## [WORK TASK]
Only the lines from the one containing "In order to" through the one containing "### 1. Policy Manager - Bosun ###" should be printed, exactly as they appear below, with both ends included.

## [MATERIAL PROVIDED]
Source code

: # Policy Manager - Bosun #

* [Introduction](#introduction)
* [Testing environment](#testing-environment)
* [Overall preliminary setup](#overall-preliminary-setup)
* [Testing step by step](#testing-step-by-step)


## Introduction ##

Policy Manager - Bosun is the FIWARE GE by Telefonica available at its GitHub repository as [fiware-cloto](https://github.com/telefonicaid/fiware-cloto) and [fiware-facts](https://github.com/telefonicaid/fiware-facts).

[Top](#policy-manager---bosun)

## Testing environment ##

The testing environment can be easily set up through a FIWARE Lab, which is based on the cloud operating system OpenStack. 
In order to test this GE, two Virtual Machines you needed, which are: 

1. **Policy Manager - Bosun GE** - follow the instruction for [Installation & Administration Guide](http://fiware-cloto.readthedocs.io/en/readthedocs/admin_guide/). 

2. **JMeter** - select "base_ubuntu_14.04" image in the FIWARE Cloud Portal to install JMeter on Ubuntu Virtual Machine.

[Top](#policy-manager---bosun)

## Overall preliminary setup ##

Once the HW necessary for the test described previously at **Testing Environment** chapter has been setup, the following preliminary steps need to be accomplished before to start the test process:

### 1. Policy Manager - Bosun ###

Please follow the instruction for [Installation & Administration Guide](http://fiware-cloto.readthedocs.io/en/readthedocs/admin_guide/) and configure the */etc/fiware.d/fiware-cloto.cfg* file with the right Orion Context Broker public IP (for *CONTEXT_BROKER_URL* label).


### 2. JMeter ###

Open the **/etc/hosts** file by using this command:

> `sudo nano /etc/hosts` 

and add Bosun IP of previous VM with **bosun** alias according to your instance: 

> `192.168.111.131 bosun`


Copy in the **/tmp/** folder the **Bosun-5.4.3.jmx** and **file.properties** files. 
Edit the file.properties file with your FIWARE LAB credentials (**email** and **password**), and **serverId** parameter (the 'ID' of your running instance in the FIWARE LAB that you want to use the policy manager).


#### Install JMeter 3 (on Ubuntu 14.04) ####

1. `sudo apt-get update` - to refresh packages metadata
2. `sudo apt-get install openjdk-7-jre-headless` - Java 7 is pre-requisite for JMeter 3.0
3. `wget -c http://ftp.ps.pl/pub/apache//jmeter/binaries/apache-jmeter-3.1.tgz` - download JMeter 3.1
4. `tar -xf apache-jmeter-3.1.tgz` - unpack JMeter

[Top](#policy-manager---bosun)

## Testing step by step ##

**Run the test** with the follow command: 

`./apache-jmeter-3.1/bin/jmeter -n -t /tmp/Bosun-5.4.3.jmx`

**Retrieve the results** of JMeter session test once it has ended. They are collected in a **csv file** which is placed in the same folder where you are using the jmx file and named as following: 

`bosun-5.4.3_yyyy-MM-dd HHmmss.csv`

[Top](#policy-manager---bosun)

## [WRITTEN RESPONSE]
In order to test this GE, two Virtual Machines you needed, which are: 

1. **Policy Manager - Bosun GE** - follow the instruction for [Installation & Administration Guide](http://fiware-cloto.readthedocs.io/en/readthedocs/admin_guide/). 

2. **JMeter** - select "base_ubuntu_14.04" image in the FIWARE Cloud Portal to install JMeter on Ubuntu Virtual Machine.

[Top](#policy-manager---bosun)

## Overall preliminary setup ##

Once the HW necessary for the test described previously at **Testing Environment** chapter has been setup, the following preliminary steps need to be accomplished before to start the test process:

### 1. Policy Manager - Bosun ###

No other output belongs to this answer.